Pop Hart was an early 20th century American artist. He specialized in watercolour paintings and etching, and depicted numerous sceneries with groups of people doing various activities.
Background
Pop Hart was born George Overbury Hart on May 10, 1868 in Cairo, Illinois, United States. He was the eldest of four children of Henry L. and Emma Elizabeth (Wood) Hart.
His genealogical background was interesting. His great-grandfather, John Hart, was dean of Bristol Cathedral, England. His grandfather, Samuel Overbury Hart, an Oxford graduate, emigrated to Canada and thence moved to Cairo, where he married and had two sons. These sons and their father served the Union in the Civil War. Presumably through an acquaintance formed while in military service, Henry L. Hart married Elizabeth Wood, the daughter of an English tea merchant. Their home after 1874 was at Rochester, New York, where the father established himself as a manufacturer of printers' rollers and glue.
As a youth, Hart went into the glue factory, but he found the work irksome - it was said of him that he preferred sketching on the walls to attending to the gluepots - and after a quarrel with his father, he left to make his way in the world by his painting.
Education
Hart called himself self-taught, but it is quite likely that he had instruction in drawing and designing from his grandfather, who was similarly gifted, while he was still in school.
At some time in his career he had brief training at the Chicago Art Institute and later he went to Julian's academy in Paris.
Career
In 1893 Hart was in Chicago, painting signs and political campaign pictures, and doing other commercial work. Much has been made of his "renouncing" the trade of sign-painting to become an "artist, " but his greatest interest was always in traveling to strange places to record his impressions of people and scenes.
In 1907 he built for himself a small stucco house at Coytesville, New Jersey, where in summer he worked at an etching-press - expertly. His winters were usually spent elsewhere. He sketched in Iceland, Egypt, South America, the West Indies, and in the South Pacific. His familiar nickname, "Pop, " resulted from his once returning from the tropics with flowing whiskers. The name remained; even in museum catalogues he was listed as "Pop" Hart.
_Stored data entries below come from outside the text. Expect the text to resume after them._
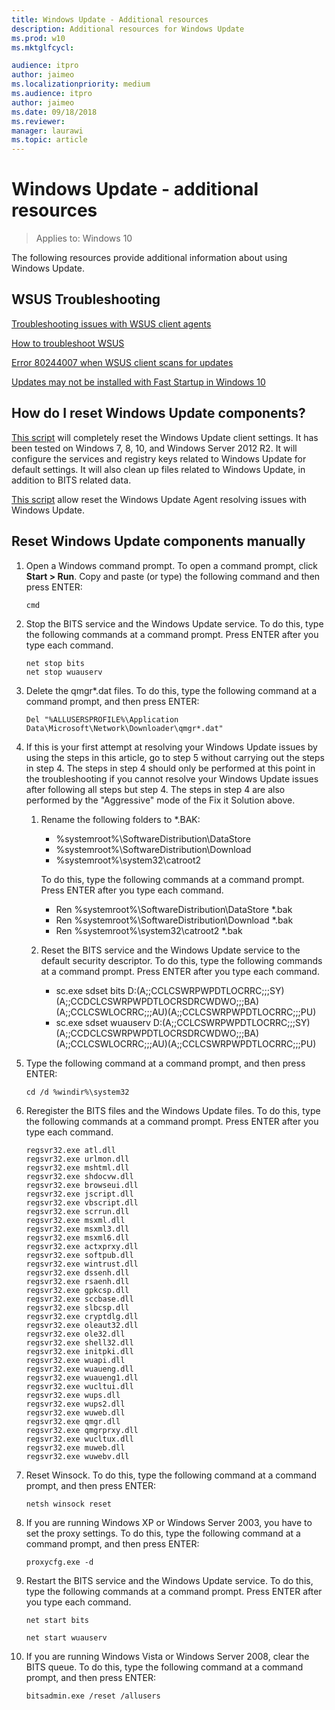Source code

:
 ```yaml
---
title: Windows Update - Additional resources
description: Additional resources for Windows Update
ms.prod: w10
ms.mktglfcycl:

audience: itpro
author: jaimeo
ms.localizationpriority: medium
ms.audience: itpro
author: jaimeo
ms.date: 09/18/2018
ms.reviewer:
manager: laurawi
ms.topic: article
---
```


# Windows Update - additional resources

>Applies to: Windows 10

The following resources provide additional information about using Windows Update.

## WSUS Troubleshooting

[Troubleshooting issues with WSUS client agents](https://support.microsoft.com/help/10132/)

[How to troubleshoot WSUS](https://support.microsoft.com/help/4025764/)

[Error 80244007 when WSUS client scans for updates](https://support.microsoft.com/help/4096317/)

[Updates may not be installed with Fast Startup in Windows 10](https://support.microsoft.com/help/4011287/)


## How do I reset Windows Update components?

[This script](https://gallery.technet.microsoft.com/scriptcenter/Reset-WindowsUpdateps1-e0c5eb78) will completely reset the Windows Update client settings. It has been tested on Windows 7, 8, 10, and Windows Server 2012 R2. It will configure the services and registry keys related to Windows Update for default settings. It will also clean up files related to Windows Update, in addition to BITS related data.


[This script](https://gallery.technet.microsoft.com/scriptcenter/Reset-Windows-Update-Agent-d824badc) allow reset the Windows Update Agent resolving issues with Windows Update.


## Reset Windows Update components manually
1. Open a Windows command prompt. To open a command prompt, click **Start > Run**. Copy and paste (or type) the following command and then press ENTER:
   ```
   cmd
   ```
2. Stop the BITS service and the Windows Update service. To do this, type the following commands at a command prompt. Press ENTER after you type each command.
   ```
   net stop bits
   net stop wuauserv
   ```
3. Delete the qmgr\*.dat files. To do this, type the following command at a command prompt, and then press ENTER:
   ```
   Del "%ALLUSERSPROFILE%\Application Data\Microsoft\Network\Downloader\qmgr*.dat"
   ```
4. If this is your first attempt at resolving your Windows Update issues by using the steps in this article, go to step 5 without carrying out the steps in step 4. The steps in step 4 should only be performed at this point in the troubleshooting if you cannot resolve your Windows Update issues after following all steps but step 4. The steps in step 4 are also performed by the "Aggressive" mode of the Fix it Solution above.
   1. Rename the following folders to *.BAK:
      - %systemroot%\SoftwareDistribution\DataStore
      - %systemroot%\SoftwareDistribution\Download
      - %systemroot%\system32\catroot2

      To do this, type the following commands at a command prompt. Press ENTER after you type each command.
      - Ren %systemroot%\SoftwareDistribution\DataStore *.bak
      - Ren %systemroot%\SoftwareDistribution\Download *.bak
      - Ren %systemroot%\system32\catroot2 *.bak
   2. Reset the BITS service and the Windows Update service to the default security descriptor. To do this, type the following commands at a command prompt. Press ENTER after you type each command.
      - sc.exe sdset bits D:(A;;CCLCSWRPWPDTLOCRRC;;;SY)(A;;CCDCLCSWRPWPDTLOCRSDRCWDWO;;;BA)(A;;CCLCSWLOCRRC;;;AU)(A;;CCLCSWRPWPDTLOCRRC;;;PU)
      - sc.exe sdset wuauserv D:(A;;CCLCSWRPWPDTLOCRRC;;;SY)(A;;CCDCLCSWRPWPDTLOCRSDRCWDWO;;;BA)(A;;CCLCSWLOCRRC;;;AU)(A;;CCLCSWRPWPDTLOCRRC;;;PU)
5. Type the following command at a command prompt, and then press ENTER:
   ```
   cd /d %windir%\system32
   ```
6. Reregister the BITS files and the Windows Update files. To do this, type the following commands at a command prompt. Press ENTER after you type each command.

   ```
   regsvr32.exe atl.dll
   regsvr32.exe urlmon.dll
   regsvr32.exe mshtml.dll
   regsvr32.exe shdocvw.dll
   regsvr32.exe browseui.dll
   regsvr32.exe jscript.dll
   regsvr32.exe vbscript.dll
   regsvr32.exe scrrun.dll
   regsvr32.exe msxml.dll
   regsvr32.exe msxml3.dll
   regsvr32.exe msxml6.dll
   regsvr32.exe actxprxy.dll
   regsvr32.exe softpub.dll
   regsvr32.exe wintrust.dll
   regsvr32.exe dssenh.dll
   regsvr32.exe rsaenh.dll
   regsvr32.exe gpkcsp.dll
   regsvr32.exe sccbase.dll
   regsvr32.exe slbcsp.dll
   regsvr32.exe cryptdlg.dll
   regsvr32.exe oleaut32.dll
   regsvr32.exe ole32.dll
   regsvr32.exe shell32.dll
   regsvr32.exe initpki.dll
   regsvr32.exe wuapi.dll
   regsvr32.exe wuaueng.dll
   regsvr32.exe wuaueng1.dll
   regsvr32.exe wucltui.dll
   regsvr32.exe wups.dll
   regsvr32.exe wups2.dll
   regsvr32.exe wuweb.dll
   regsvr32.exe qmgr.dll
   regsvr32.exe qmgrprxy.dll
   regsvr32.exe wucltux.dll
   regsvr32.exe muweb.dll
   regsvr32.exe wuwebv.dll
   ```

7. Reset Winsock. To do this, type the following command at a command prompt, and then press ENTER:
   ```
   netsh winsock reset
   ```
8. If you are running Windows XP or Windows Server 2003, you have to set the proxy settings. To do this, type the following command at a command prompt, and then press ENTER:
   ```
   proxycfg.exe -d
   ```
9. Restart the BITS service and the Windows Update service. To do this, type the following commands at a command prompt. Press ENTER after you type each command.
   ```
   net start bits

   net start wuauserv
   ```
10. If you are running Windows Vista or Windows Server 2008, clear the BITS queue. To do this, type the following command at a command prompt, and then press ENTER:
    ```
    bitsadmin.exe /reset /allusers
    ```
After 1912 he began to spend his summers working in a motion-picture studio, painting scenery. In 1921 he gave that up.
Hart died at a private hospital in New York in 1933, two years after he had undergone an operation that sapped his strength. He was buried at Mt. Hope Cemetery, Yonkers, New York.
Memorial exhibitions of his work were held at the Brooklyn Museum and the Chicago Art Institute in November and December 1933. His bust portrait by Reuben Nakian was given by John D. Rockefeller, Jr. , to the Museum of Modern Art, New York.
Views
Quotations:
Hart once said to an interviewer: "If you're going to paint a picture that's worth painting, or etch a plate that's worth etching, you've got to go off in a corner by yourself and suffer. You can't do it wearing a white collar and holding a teacup. "
Membership
Hart was twice elected president of the Brooklyn Society of Etchers.
Personality
Quotes from others about the person
Hart's longtime friend and fellow-artist, John Taylor Arms, said of him: "Hart was an artist of rare sensibility and deep human understanding; his art reflects vitality and keen awareness of the things and people among whom he lived. An accomplished designer, a fine draughtsman and colorist, he has left us, in his plates and canvases, a significant record of all that he felt so deeply in his journey through life. "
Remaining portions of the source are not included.